Exercise prompt.
Although pictures appear in the data, the answer should contain only the lines from its start through the line with "<p>각 점 $p$에서", written out exactly.

● ● ● ● ●

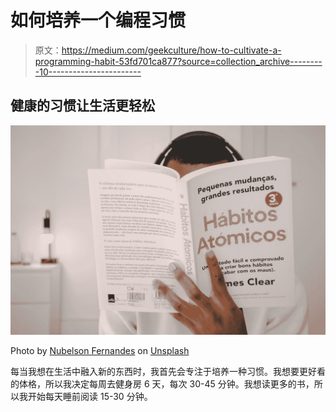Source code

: # 如何培养一个编程习惯

> 原文：<https://medium.com/geekculture/how-to-cultivate-a-programming-habit-53fd701ca877?source=collection_archive---------10----------------------->

## 健康的习惯让生活更轻松

![](img/bdc8b3c0ebe7f653e1c7c70b296177fc.png)

Photo by [Nubelson Fernandes](https://unsplash.com/@nublson?utm_source=medium&utm_medium=referral) on [Unsplash](https://unsplash.com?utm_source=medium&utm_medium=referral)

每当我想在生活中融入新的东西时，我首先会专注于培养一种习惯。我想要更好看的体格，所以我决定每周去健身房 6 天，每次 30-45 分钟。我想读更多的书，所以我开始每天睡前阅读 15-30 分钟。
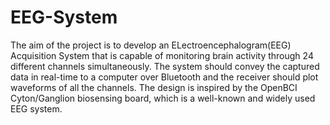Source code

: # EEG-System
The aim of the project is to develop an ELectroencephalogram(EEG) Acquisition System that
is capable of monitoring brain activity through 24 different channels simultaneously. The system should convey the captured data in real-time to a computer over Bluetooth and the receiver should plot waveforms of all the channels. The design is inspired by the OpenBCI Cyton/Ganglion biosensing board, which is a well-known and widely used EEG system.
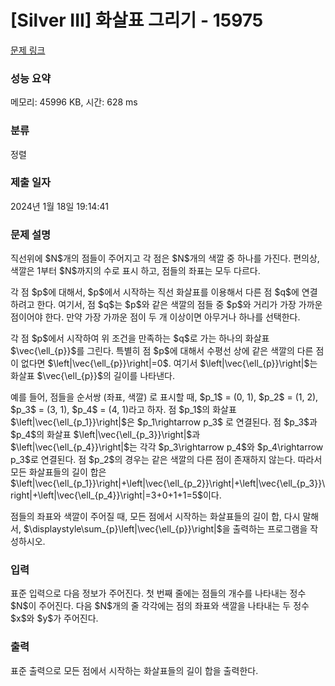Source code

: # [Silver III] 화살표 그리기 - 15975 

[문제 링크](https://www.acmicpc.net/problem/15975) 

### 성능 요약

메모리: 45996 KB, 시간: 628 ms

### 분류

정렬

### 제출 일자

2024년 1월 18일 19:14:41

### 문제 설명

<p>직선위에 $N$개의 점들이 주어지고 각 점은 $N$개의 색깔 중 하나를 가진다. 편의상, 색깔은 1부터 $N$까지의 수로 표시 하고, 점들의 좌표는 모두 다르다.</p>

<p>각 점 $p$에 대해서, $p$에서 시작하는 직선 화살표를 이용해서 다른 점 $q$에 연결하려고 한다. 여기서, 점 $q$는 $p$와 같은 색깔의 점들 중 $p$와 거리가 가장 가까운 점이어야 한다. 만약 가장 가까운 점이 두 개 이상이면 아무거나 하나를 선택한다.</p>

<p>각 점 $p$에서 시작하여 위 조건을 만족하는 $q$로 가는 하나의 화살표 $\vec{\ell_{p}}$를 그린다. 특별히 점 $p$에 대해서 수평선 상에 같은 색깔의 다른 점이 없다면 $\left|\vec{\ell_{p}}\right|=0$. 여기서 $\left|\vec{\ell_{p}}\right|$는 화살표 $\vec{\ell_{p}}$의 길이를 나타낸다.</p>

<p>예를 들어, 점들을 순서쌍 (좌표, 색깔) 로 표시할 때, $p_1$ = (0, 1), $p_2$ = (1, 2), $p_3$ = (3, 1), $p_4$ = (4, 1)라고 하자. 점 $p_1$의 화살표 $\left|\vec{\ell_{p_1}}\right|$은 $p_1\rightarrow p_3$ 로 연결된다. 점 $p_3$과 $p_4$의 화살표 $\left|\vec{\ell_{p_3}}\right|$과 $\left|\vec{\ell_{p_4}}\right|$는 각각 $p_3\rightarrow p_4$와 $p_4\rightarrow p_3$로 연결된다. 점 $p_2$의 경우는 같은 색깔의 다른 점이 존재하지 않는다. 따라서 모든 화살표들의 길이 합은 $\left|\vec{\ell_{p_1}}\right|+\left|\vec{\ell_{p_2}}\right|+\left|\vec{\ell_{p_3}}\right|+\left|\vec{\ell_{p_4}}\right|=3+0+1+1=5$이다.</p>

<p>점들의 좌표와 색깔이 주어질 때, 모든 점에서 시작하는 화살표들의 길이 합, 다시 말해서, $\displaystyle\sum_{p}\left|\vec{\ell_{p}}\right|$을 출력하는 프로그램을 작성하시오.</p>

### 입력 

 <p>표준 입력으로 다음 정보가 주어진다. 첫 번째 줄에는 점들의 개수를 나타내는 정수 $N$이 주어진다. 다음 $N$개의 줄 각각에는 점의 좌표와 색깔을 나타내는 두 정수 $x$와 $y$가 주어진다.</p>

### 출력 

 <p>표준 출력으로 모든 점에서 시작하는 화살표들의 길이 합을 출력한다.</p>

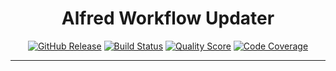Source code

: <h1 align="center">Alfred Workflow Updater</h1>

<p align="center">
    <a href="https://github.com/godbout/AlfredWorkflowScriptUpdater/releases"><img src="https://img.shields.io/github/release/godbout/AlfredWorkflowScriptUpdater.svg" alt="GitHub Release"></a>
    <a href="https://github.com/godbout/AlfredWorkflowScriptUpdater/actions"><img src="https://img.shields.io/github/workflow/status/godbout/AlfredWorkflowScriptUpdater/tests%20and%20coverage" alt="Build Status"></a>
    <a href="https://app.codacy.com/gh/godbout/AlfredWorkflowScriptUpdater"><img src="https://img.shields.io/codacy/grade/5de193eef6ef499c86f7abebc667e4dd" alt="Quality Score"></a>
    <a href="https://codecov.io/gh/godbout/AlfredWorkflowScriptUpdater"><img src="https://img.shields.io/codecov/c/gh/godbout/AlfredWorkflowScriptUpdater" alt="Code Coverage"></a>
</p>

___
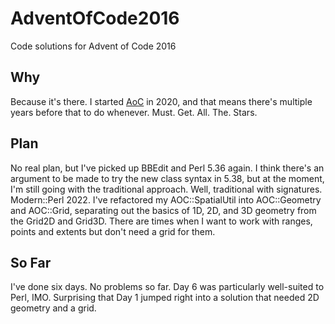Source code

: # AdventOfCode2016
 Code solutions for Advent of Code 2016

## Why

Because it's there. I started [AoC](https://adventofcode.com) in 2020, and that means there's multiple years before that to do whenever. Must. Get. All. The. Stars.

## Plan

No real plan, but I've picked up BBEdit and Perl 5.36 again. I think there's an argument to be made to try the new class syntax in 5.38, but at the moment, I'm still going with the traditional approach. Well, traditional with signatures. Modern::Perl 2022. I've refactored my AOC::SpatialUtil into AOC::Geometry and AOC::Grid, separating out the basics of 1D, 2D, and 3D geometry from the Grid2D and Grid3D. There are times when I want to work with ranges, points and extents but don't need a grid for them.

## So Far

I've done six days. No problems so far. Day 6 was particularly well-suited to Perl, IMO. Surprising that Day 1 jumped right into a solution that needed 2D geometry and a grid.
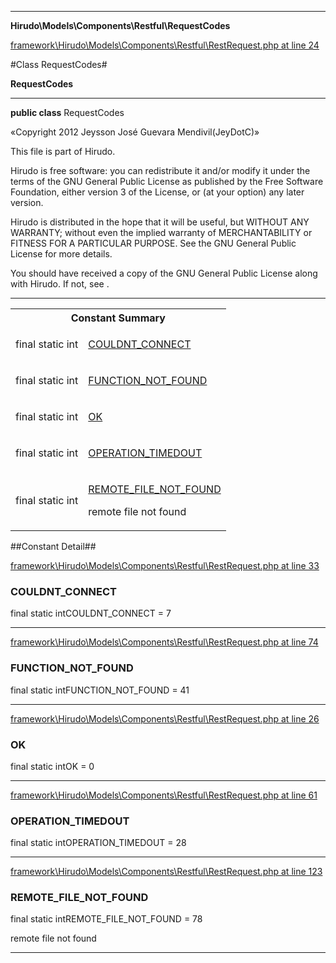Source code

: 

- - -

**Hirudo\Models\Components\Restful\RequestCodes**


<a href="https://github.com/JeyDotC/Hirudo/blob/master/framework/Hirudo/Models/Components/Restful/RestRequest.php#L24" target='_blank'>framework\Hirudo\Models\Components\Restful\RestRequest.php at line 24</a>

#Class RequestCodes#

**RequestCodes**




- - -

<p><strong>public  class</strong> <span>RequestCodes</span></p>

<div class="comment" id="overview_description"><p>«Copyright 2012 Jeysson José Guevara Mendivil(JeyDotC)»</p><p>This file is part of Hirudo.</p><p>Hirudo is free software: you can redistribute it and/or modify
it under the terms of the GNU General Public License as published by
the Free Software Foundation, either version 3 of the License, or
(at your option) any later version.</p><p>Hirudo is distributed in the hope that it will be useful,
but WITHOUT ANY WARRANTY; without even the implied warranty of
MERCHANTABILITY or FITNESS FOR A PARTICULAR PURPOSE.  See the
GNU General Public License for more details.</p><p>You should have received a copy of the GNU General Public License
along with Hirudo.  If not, see <http://www.gnu.org/licenses/>.</p></div>



<hr />



<table id="summary_field">
<tr><th colspan="2">Constant Summary</th></tr>
<tr>
<td>
                                    <span class='k'>final static </span> <span class='nx'>int</span>
                                  </td>
<td class="description"><p class="name" ><a href="#https://github.com/JeyDotC/Hirudo-docs/blob/master/Hirudo/Models/Components/Restful/RequestCodes.md#couldnt_connect">COULDNT_CONNECT</a>
                                </p></td>
</tr>
<tr>
<td>
                                    <span class='k'>final static </span> <span class='nx'>int</span>
                                  </td>
<td class="description"><p class="name" ><a href="#https://github.com/JeyDotC/Hirudo-docs/blob/master/Hirudo/Models/Components/Restful/RequestCodes.md#function_not_found">FUNCTION_NOT_FOUND</a>
                                </p></td>
</tr>
<tr>
<td>
                                    <span class='k'>final static </span> <span class='nx'>int</span>
                                  </td>
<td class="description"><p class="name" ><a href="#https://github.com/JeyDotC/Hirudo-docs/blob/master/Hirudo/Models/Components/Restful/RequestCodes.md#ok">OK</a>
                                </p></td>
</tr>
<tr>
<td>
                                    <span class='k'>final static </span> <span class='nx'>int</span>
                                  </td>
<td class="description"><p class="name" ><a href="#https://github.com/JeyDotC/Hirudo-docs/blob/master/Hirudo/Models/Components/Restful/RequestCodes.md#operation_timedout">OPERATION_TIMEDOUT</a>
                                </p></td>
</tr>
<tr>
<td>
                                    <span class='k'>final static </span> <span class='nx'>int</span>
                                  </td>
<td class="description"><p class="name" ><a href="#https://github.com/JeyDotC/Hirudo-docs/blob/master/Hirudo/Models/Components/Restful/RequestCodes.md#remote_file_not_found">REMOTE_FILE_NOT_FOUND</a>
                                </p><p class="description">remote file not found</p></td>
</tr>
</table>

##Constant Detail##

<a href="https://github.com/JeyDotC/Hirudo/blob/master/framework/Hirudo/Models/Components/Restful/RestRequest.php#L33" target='_blank'>framework\Hirudo\Models\Components\Restful\RestRequest.php at line 33</a>

<h3 id="COULDNT_CONNECT">COULDNT_CONNECT</h3>
<span class='k'>final static </span> <span class='nx'>int</span><span class='no'>COULDNT_CONNECT</span><span class='o'> = 7</span>

<div class="details">

</div>

- - -


<a href="https://github.com/JeyDotC/Hirudo/blob/master/framework/Hirudo/Models/Components/Restful/RestRequest.php#L74" target='_blank'>framework\Hirudo\Models\Components\Restful\RestRequest.php at line 74</a>

<h3 id="FUNCTION_NOT_FOUND">FUNCTION_NOT_FOUND</h3>
<span class='k'>final static </span> <span class='nx'>int</span><span class='no'>FUNCTION_NOT_FOUND</span><span class='o'> = 41</span>

<div class="details">

</div>

- - -


<a href="https://github.com/JeyDotC/Hirudo/blob/master/framework/Hirudo/Models/Components/Restful/RestRequest.php#L26" target='_blank'>framework\Hirudo\Models\Components\Restful\RestRequest.php at line 26</a>

<h3 id="OK">OK</h3>
<span class='k'>final static </span> <span class='nx'>int</span><span class='no'>OK</span><span class='o'> = 0</span>

<div class="details">

</div>

- - -


<a href="https://github.com/JeyDotC/Hirudo/blob/master/framework/Hirudo/Models/Components/Restful/RestRequest.php#L61" target='_blank'>framework\Hirudo\Models\Components\Restful\RestRequest.php at line 61</a>

<h3 id="OPERATION_TIMEDOUT">OPERATION_TIMEDOUT</h3>
<span class='k'>final static </span> <span class='nx'>int</span><span class='no'>OPERATION_TIMEDOUT</span><span class='o'> = 28</span>

<div class="details">

</div>

- - -


<a href="https://github.com/JeyDotC/Hirudo/blob/master/framework/Hirudo/Models/Components/Restful/RestRequest.php#L123" target='_blank'>framework\Hirudo\Models\Components\Restful\RestRequest.php at line 123</a>

<h3 id="REMOTE_FILE_NOT_FOUND">REMOTE_FILE_NOT_FOUND</h3>
<span class='k'>final static </span> <span class='nx'>int</span><span class='no'>REMOTE_FILE_NOT_FOUND</span><span class='o'> = 78</span>

<div class="details">
<p>remote file not found</p>
</div>

- - -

● ● ● ● ●

Written solution.
Source code

: # 如何培养一个编程习惯

> 原文：<https://medium.com/geekculture/how-to-cultivate-a-programming-habit-53fd701ca877?source=collection_archive---------10----------------------->

## 健康的习惯让生活更轻松

![](img/bdc8b3c0ebe7f653e1c7c70b296177fc.png)

Photo by [Nubelson Fernandes](https://unsplash.com/@nublson?utm_source=medium&utm_medium=referral) on [Unsplash](https://unsplash.com?utm_source=medium&utm_medium=referral)

每当我想在生活中融入新的东西时，我首先会专注于培养一种习惯。我想要更好看的体格，所以我决定每周去健身房 6 天，每次 30-45 分钟。我想读更多的书，所以我开始每天睡前阅读 15-30 分钟。
Source code

: # EEG-System
The aim of the project is to develop an ELectroencephalogram(EEG) Acquisition System that
is capable of monitoring brain activity through 24 different channels simultaneously. The system should convey the captured data in real-time to a computer over Bluetooth and the receiver should plot waveforms of all the channels. The design is inspired by the OpenBCI Cyton/Ganglion biosensing board, which is a well-known and widely used EEG system.
Source code

: # [Silver III] 화살표 그리기 - 15975 

[문제 링크](https://www.acmicpc.net/problem/15975) 

### 성능 요약

메모리: 45996 KB, 시간: 628 ms

### 분류

정렬

### 제출 일자

2024년 1월 18일 19:14:41

### 문제 설명

<p>직선위에 $N$개의 점들이 주어지고 각 점은 $N$개의 색깔 중 하나를 가진다. 편의상, 색깔은 1부터 $N$까지의 수로 표시 하고, 점들의 좌표는 모두 다르다.</p>

<p>각 점 $p$에 대해서, $p$에서 시작하는 직선 화살표를 이용해서 다른 점 $q$에 연결하려고 한다. 여기서, 점 $q$는 $p$와 같은 색깔의 점들 중 $p$와 거리가 가장 가까운 점이어야 한다. 만약 가장 가까운 점이 두 개 이상이면 아무거나 하나를 선택한다.</p>

<p>각 점 $p$에서 시작하여 위 조건을 만족하는 $q$로 가는 하나의 화살표 $\vec{\ell_{p}}$를 그린다. 특별히 점 $p$에 대해서 수평선 상에 같은 색깔의 다른 점이 없다면 $\left|\vec{\ell_{p}}\right|=0$. 여기서 $\left|\vec{\ell_{p}}\right|$는 화살표 $\vec{\ell_{p}}$의 길이를 나타낸다.</p>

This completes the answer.